Fist Fight (15)
Running time 1hr 31mins
WE’VE officially reached peak Ice Cube. Casting the rapper, now a veritable comedy institution, as a history teacher driven to the brink was always going to make for a faintly amusing pitch, but his performance in Fist Fight is totally unremarkable, indistinguishable from anything else he’s done of late – squint, and you could just as well be watching a rendition of his shouty, chortle-inducing gig in 21 Jump Street. He is, in fact, about the only thing justifying the admission price that goes with this foul-mouthed
When all’s said and done, Cube’s contribution only exemplifies the overall blandness of Fist Fight – remove the preposterous backdrop (end of term at an Atlanta high school), and this could just as easily be a movie about prison shenanigans or an office rivalry. Charlie Day (of Horrible Bosses fame) is on exceptionally annoying form as Andy Campbell, a pushover English teacher whom Mr Strickland (Cube) has, in the wake of a ludicrous upset, challenged to an after-school punch-up. Having got its bare-bones plot out of the way within 20 minutes, the film’s true purposes become quickly apparent – the screenwriters are keen to burden this unfortunate project with every misjudged gag and
product placement they could lay their grubby mitts on, and the movie, consequently, plays more like a series of rejected TV skits than a coherent narrative.

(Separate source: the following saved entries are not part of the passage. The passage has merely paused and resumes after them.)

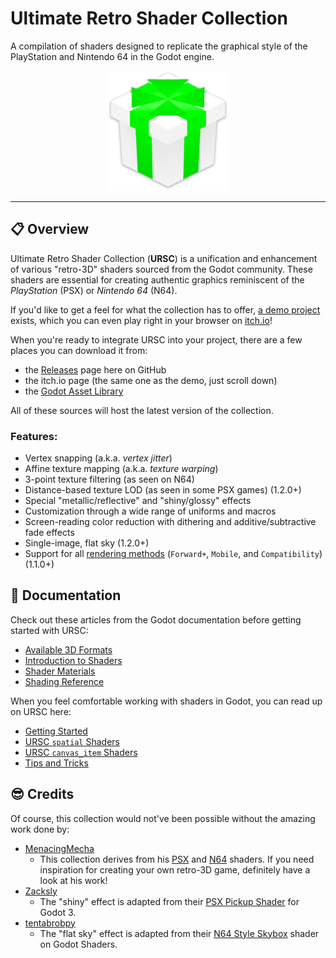 # Ultimate Retro Shader Collection
A compilation of shaders designed to replicate the graphical style of the PlayStation and Nintendo 64 in the Godot engine.

<p align="center">
<img alt="URSC Logo" src="docs/images/logo.png" width="192">
</p>

---

## :clipboard: Overview

Ultimate Retro Shader Collection (**URSC**) is a unification and enhancement of various "retro-3D" shaders sourced from the Godot community. These shaders are essential for creating authentic graphics reminiscent of the *PlayStation* (PSX) or *Nintendo 64* (N64).

If you'd like to get a feel for what the collection has to offer, [a demo project](https://github.com/Zorochase/ultimate-retro-shader-collection-demo) exists, which you can even play right in your browser on [itch.io](https://zorochase.itch.io/ultimate-retro-shader-collection-for-godot)!

When you're ready to integrate URSC into your project, there are a few places you can download it from:
- the [Releases](https://github.com/Zorochase/ultimate-retro-shader-collection/releases) page here on GitHub
- the itch.io page (the same one as the demo, just scroll down)
- the [Godot Asset Library](https://godotengine.org/asset-library/asset/2989)

All of these sources will host the latest version of the collection.

### Features:
- Vertex snapping (a.k.a. *vertex jitter*)
- Affine texture mapping (a.k.a. *texture warping*)
- 3-point texture filtering (as seen on N64)
- Distance-based texture LOD (as seen in some PSX games) (1.2.0+)
- Special "metallic/reflective" and "shiny/glossy" effects
- Customization through a wide range of uniforms and macros
- Screen-reading color reduction with dithering and additive/subtractive fade effects
- Single-image, flat sky (1.2.0+)
- Support for all [rendering methods](https://docs.godotengine.org/en/stable/contributing/development/core_and_modules/internal_rendering_architecture.html#rendering-methods) (`Forward+`, `Mobile`, and `Compatibility`) (1.1.0+)

## :book: Documentation

Check out these articles from the Godot documentation before getting started with URSC:
- [Available 3D Formats](https://docs.godotengine.org/en/stable/tutorials/assets_pipeline/importing_3d_scenes/available_formats.html)
- [Introduction to Shaders](https://docs.godotengine.org/en/stable/tutorials/shaders/introduction_to_shaders.html)
- [Shader Materials](https://docs.godotengine.org/en/stable/tutorials/shaders/shader_materials.html)
- [Shading Reference](https://docs.godotengine.org/en/stable/tutorials/shaders/shader_reference/index.html)

When you feel comfortable working with shaders in Godot, you can read up on URSC here:
- [Getting Started](docs/getting_started.md)
- [URSC `spatial` Shaders](docs/spatial_shaders.md)
- [URSC `canvas_item` Shaders](docs/canvas_item_shaders.md)
- [Tips and Tricks](docs/tips_and_tricks.md)

## :sunglasses: Credits

Of course, this collection would not've been possible without the amazing work done by:

- [MenacingMecha](https://menacingmecha.itch.io/)
  - This collection derives from his [PSX](https://github.com/MenacingMecha/godot-psx-style-demo) and [N64](https://github.com/MenacingMecha/godot-n64-shader-demo) shaders. If you need inspiration for creating your own retro-3D game, definitely have a look at his work!
- [Zacksly](https://zacksly.itch.io/)
  - The "shiny" effect is adapted from their [PSX Pickup Shader](https://zacksly.itch.io/psx-pickup-shader) for Godot 3.
- [tentabrobpy](https://godotshaders.com/author/tentabrobpy/)
  - The "flat sky" effect is adapted from their [N64 Style Skybox](https://godotshaders.com/shader/n64-style-skybox/) shader on Godot Shaders.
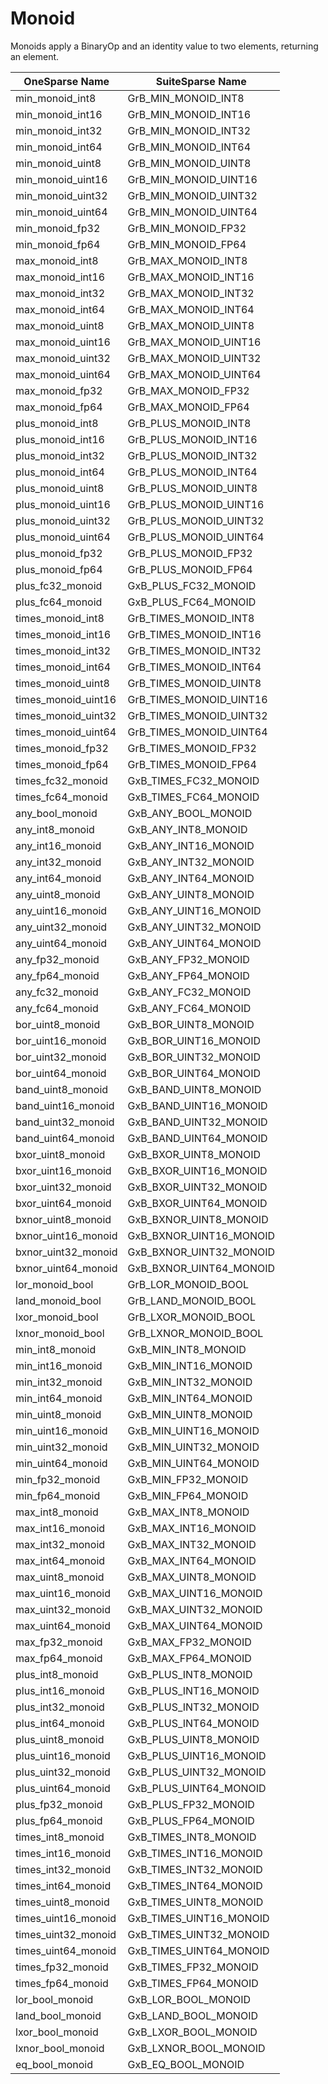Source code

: # Monoid

Monoids apply a BinaryOp and an identity value to two elements, returning an element.

| OneSparse Name | SuiteSparse Name |
|----------------|------------------|
| min_monoid_int8 | GrB_MIN_MONOID_INT8 |
| min_monoid_int16 | GrB_MIN_MONOID_INT16 |
| min_monoid_int32 | GrB_MIN_MONOID_INT32 |
| min_monoid_int64 | GrB_MIN_MONOID_INT64 |
| min_monoid_uint8 | GrB_MIN_MONOID_UINT8 |
| min_monoid_uint16 | GrB_MIN_MONOID_UINT16 |
| min_monoid_uint32 | GrB_MIN_MONOID_UINT32 |
| min_monoid_uint64 | GrB_MIN_MONOID_UINT64 |
| min_monoid_fp32 | GrB_MIN_MONOID_FP32 |
| min_monoid_fp64 | GrB_MIN_MONOID_FP64 |
| max_monoid_int8 | GrB_MAX_MONOID_INT8 |
| max_monoid_int16 | GrB_MAX_MONOID_INT16 |
| max_monoid_int32 | GrB_MAX_MONOID_INT32 |
| max_monoid_int64 | GrB_MAX_MONOID_INT64 |
| max_monoid_uint8 | GrB_MAX_MONOID_UINT8 |
| max_monoid_uint16 | GrB_MAX_MONOID_UINT16 |
| max_monoid_uint32 | GrB_MAX_MONOID_UINT32 |
| max_monoid_uint64 | GrB_MAX_MONOID_UINT64 |
| max_monoid_fp32 | GrB_MAX_MONOID_FP32 |
| max_monoid_fp64 | GrB_MAX_MONOID_FP64 |
| plus_monoid_int8 | GrB_PLUS_MONOID_INT8 |
| plus_monoid_int16 | GrB_PLUS_MONOID_INT16 |
| plus_monoid_int32 | GrB_PLUS_MONOID_INT32 |
| plus_monoid_int64 | GrB_PLUS_MONOID_INT64 |
| plus_monoid_uint8 | GrB_PLUS_MONOID_UINT8 |
| plus_monoid_uint16 | GrB_PLUS_MONOID_UINT16 |
| plus_monoid_uint32 | GrB_PLUS_MONOID_UINT32 |
| plus_monoid_uint64 | GrB_PLUS_MONOID_UINT64 |
| plus_monoid_fp32 | GrB_PLUS_MONOID_FP32 |
| plus_monoid_fp64 | GrB_PLUS_MONOID_FP64 |
| plus_fc32_monoid | GxB_PLUS_FC32_MONOID |
| plus_fc64_monoid | GxB_PLUS_FC64_MONOID |
| times_monoid_int8 | GrB_TIMES_MONOID_INT8 |
| times_monoid_int16 | GrB_TIMES_MONOID_INT16 |
| times_monoid_int32 | GrB_TIMES_MONOID_INT32 |
| times_monoid_int64 | GrB_TIMES_MONOID_INT64 |
| times_monoid_uint8 | GrB_TIMES_MONOID_UINT8 |
| times_monoid_uint16 | GrB_TIMES_MONOID_UINT16 |
| times_monoid_uint32 | GrB_TIMES_MONOID_UINT32 |
| times_monoid_uint64 | GrB_TIMES_MONOID_UINT64 |
| times_monoid_fp32 | GrB_TIMES_MONOID_FP32 |
| times_monoid_fp64 | GrB_TIMES_MONOID_FP64 |
| times_fc32_monoid | GxB_TIMES_FC32_MONOID |
| times_fc64_monoid | GxB_TIMES_FC64_MONOID |
| any_bool_monoid | GxB_ANY_BOOL_MONOID |
| any_int8_monoid | GxB_ANY_INT8_MONOID |
| any_int16_monoid | GxB_ANY_INT16_MONOID |
| any_int32_monoid | GxB_ANY_INT32_MONOID |
| any_int64_monoid | GxB_ANY_INT64_MONOID |
| any_uint8_monoid | GxB_ANY_UINT8_MONOID |
| any_uint16_monoid | GxB_ANY_UINT16_MONOID |
| any_uint32_monoid | GxB_ANY_UINT32_MONOID |
| any_uint64_monoid | GxB_ANY_UINT64_MONOID |
| any_fp32_monoid | GxB_ANY_FP32_MONOID |
| any_fp64_monoid | GxB_ANY_FP64_MONOID |
| any_fc32_monoid | GxB_ANY_FC32_MONOID |
| any_fc64_monoid | GxB_ANY_FC64_MONOID |
| bor_uint8_monoid | GxB_BOR_UINT8_MONOID |
| bor_uint16_monoid | GxB_BOR_UINT16_MONOID |
| bor_uint32_monoid | GxB_BOR_UINT32_MONOID |
| bor_uint64_monoid | GxB_BOR_UINT64_MONOID |
| band_uint8_monoid | GxB_BAND_UINT8_MONOID |
| band_uint16_monoid | GxB_BAND_UINT16_MONOID |
| band_uint32_monoid | GxB_BAND_UINT32_MONOID |
| band_uint64_monoid | GxB_BAND_UINT64_MONOID |
| bxor_uint8_monoid | GxB_BXOR_UINT8_MONOID |
| bxor_uint16_monoid | GxB_BXOR_UINT16_MONOID |
| bxor_uint32_monoid | GxB_BXOR_UINT32_MONOID |
| bxor_uint64_monoid | GxB_BXOR_UINT64_MONOID |
| bxnor_uint8_monoid | GxB_BXNOR_UINT8_MONOID |
| bxnor_uint16_monoid | GxB_BXNOR_UINT16_MONOID |
| bxnor_uint32_monoid | GxB_BXNOR_UINT32_MONOID |
| bxnor_uint64_monoid | GxB_BXNOR_UINT64_MONOID |
| lor_monoid_bool | GrB_LOR_MONOID_BOOL |
| land_monoid_bool | GrB_LAND_MONOID_BOOL |
| lxor_monoid_bool | GrB_LXOR_MONOID_BOOL |
| lxnor_monoid_bool | GrB_LXNOR_MONOID_BOOL |
| min_int8_monoid | GxB_MIN_INT8_MONOID |
| min_int16_monoid | GxB_MIN_INT16_MONOID |
| min_int32_monoid | GxB_MIN_INT32_MONOID |
| min_int64_monoid | GxB_MIN_INT64_MONOID |
| min_uint8_monoid | GxB_MIN_UINT8_MONOID |
| min_uint16_monoid | GxB_MIN_UINT16_MONOID |
| min_uint32_monoid | GxB_MIN_UINT32_MONOID |
| min_uint64_monoid | GxB_MIN_UINT64_MONOID |
| min_fp32_monoid | GxB_MIN_FP32_MONOID |
| min_fp64_monoid | GxB_MIN_FP64_MONOID |
| max_int8_monoid | GxB_MAX_INT8_MONOID |
| max_int16_monoid | GxB_MAX_INT16_MONOID |
| max_int32_monoid | GxB_MAX_INT32_MONOID |
| max_int64_monoid | GxB_MAX_INT64_MONOID |
| max_uint8_monoid | GxB_MAX_UINT8_MONOID |
| max_uint16_monoid | GxB_MAX_UINT16_MONOID |
| max_uint32_monoid | GxB_MAX_UINT32_MONOID |
| max_uint64_monoid | GxB_MAX_UINT64_MONOID |
| max_fp32_monoid | GxB_MAX_FP32_MONOID |
| max_fp64_monoid | GxB_MAX_FP64_MONOID |
| plus_int8_monoid | GxB_PLUS_INT8_MONOID |
| plus_int16_monoid | GxB_PLUS_INT16_MONOID |
| plus_int32_monoid | GxB_PLUS_INT32_MONOID |
| plus_int64_monoid | GxB_PLUS_INT64_MONOID |
| plus_uint8_monoid | GxB_PLUS_UINT8_MONOID |
| plus_uint16_monoid | GxB_PLUS_UINT16_MONOID |
| plus_uint32_monoid | GxB_PLUS_UINT32_MONOID |
| plus_uint64_monoid | GxB_PLUS_UINT64_MONOID |
| plus_fp32_monoid | GxB_PLUS_FP32_MONOID |
| plus_fp64_monoid | GxB_PLUS_FP64_MONOID |
| times_int8_monoid | GxB_TIMES_INT8_MONOID |
| times_int16_monoid | GxB_TIMES_INT16_MONOID |
| times_int32_monoid | GxB_TIMES_INT32_MONOID |
| times_int64_monoid | GxB_TIMES_INT64_MONOID |
| times_uint8_monoid | GxB_TIMES_UINT8_MONOID |
| times_uint16_monoid | GxB_TIMES_UINT16_MONOID |
| times_uint32_monoid | GxB_TIMES_UINT32_MONOID |
| times_uint64_monoid | GxB_TIMES_UINT64_MONOID |
| times_fp32_monoid | GxB_TIMES_FP32_MONOID |
| times_fp64_monoid | GxB_TIMES_FP64_MONOID |
| lor_bool_monoid | GxB_LOR_BOOL_MONOID |
| land_bool_monoid | GxB_LAND_BOOL_MONOID |
| lxor_bool_monoid | GxB_LXOR_BOOL_MONOID |
| lxnor_bool_monoid | GxB_LXNOR_BOOL_MONOID |
| eq_bool_monoid | GxB_EQ_BOOL_MONOID |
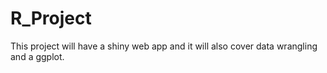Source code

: # R_Project
This project will have a shiny web app and it will also cover data wrangling and a ggplot.
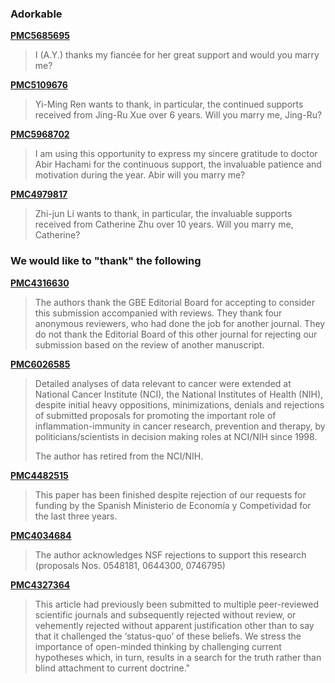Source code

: ### Adorkable
**[PMC5685695](https://www.ncbi.nlm.nih.gov/pmc/articles/PMC5685695/)**
>I (A.Y.) thanks my fiancée for her great support and would you marry me?  


**[PMC5109676](https://www.ncbi.nlm.nih.gov/pmc/articles/PMC5109676/)**
>Yi-Ming Ren wants to thank, in particular, the continued supports received from Jing-Ru Xue over 6 years. Will you marry me, Jing-Ru?  

**[PMC5968702](https://www.ncbi.nlm.nih.gov/pubmed/29875580)**
>I am using this opportunity to express my sincere gratitude to doctor Abir Hachami for the continuous support, the invaluable patience and motivation during the year. Abir will you marry me?

  

**[PMC4979817](https://www.ncbi.nlm.nih.gov/pmc/articles/PMC4979817/)**
>Zhi-jun Li wants to thank, in particular, the invaluable supports received from Catherine Zhu over 10 years. Will you marry me, Catherine?

### We would like to "thank" the following
**[PMC4316630](https://www.ncbi.nlm.nih.gov/pmc/articles/PMC4316630/)**
>The authors thank the GBE Editorial Board for accepting to consider this submission accompanied with reviews. They thank four anonymous reviewers, who had done the job for another journal. They do not thank the Editorial Board of this other journal for rejecting our submission based on the review of another manuscript.


**[PMC6026585](https://www.ncbi.nlm.nih.gov/pmc/articles/PMC6026585/)**
>Detailed analyses of data relevant to cancer were extended at National Cancer Institute (NCI), the National Institutes of Health (NIH), despite initial heavy oppositions, minimizations, denials and rejections of submitted proposals for promoting the important role of inflammation-immunity in cancer research, prevention and therapy, by politicians/scientists in decision making roles at NCI/NIH since 1998.
   >
   >The author has retired from the NCI/NIH.


**[PMC4482515](https://www.ncbi.nlm.nih.gov/pubmed/26111020)**
>This paper has been finished despite rejection of our requests for funding by the Spanish Ministerio de Economía y Competividad for the last three years.


**[PMC4034684](https://www.ncbi.nlm.nih.gov/pubmed/24867639)**
>The author acknowledges NSF rejections to support this research (proposals Nos. 0548181, 0644300, 0746795)


**[PMC4327364](https://www.ncbi.nlm.nih.gov/pmc/articles/PMC4327364/)**
>This article had previously been submitted to multiple peer-reviewed scientific journals and subsequently rejected without review, or vehemently rejected without apparent justification other than to say that it challenged the ‘status-quo’ of these beliefs. We stress the importance of open-minded thinking by challenging current hypotheses which, in turn, results in a search for the truth rather than blind attachment to current doctrine."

The skits themselves, for that matter, cover a full spectrum ranging from the tired to the tawdry to the downright offensive. The recent efforts of Seth Rogen, et al, prove that stoner comedy can retain its risqué edge without crossing into irredeemable nastiness, but Fist Fight, as its profoundly unimaginative title would suggest, has little time for such a delicate act. There’s a joke involving an ill-conceived attempt to acquire drugs from students (ha); a counsellor (Jillian Bell) graphically muses on her feelings for an 18-year-old (ha-ha). Campbell comes off as an unsympathetic dweeb, his voice akin the sound of a thousand nails drawn across a blackboard; as for Strickland, we barely learn anything of him except rumours that he was once a gangster (gasp).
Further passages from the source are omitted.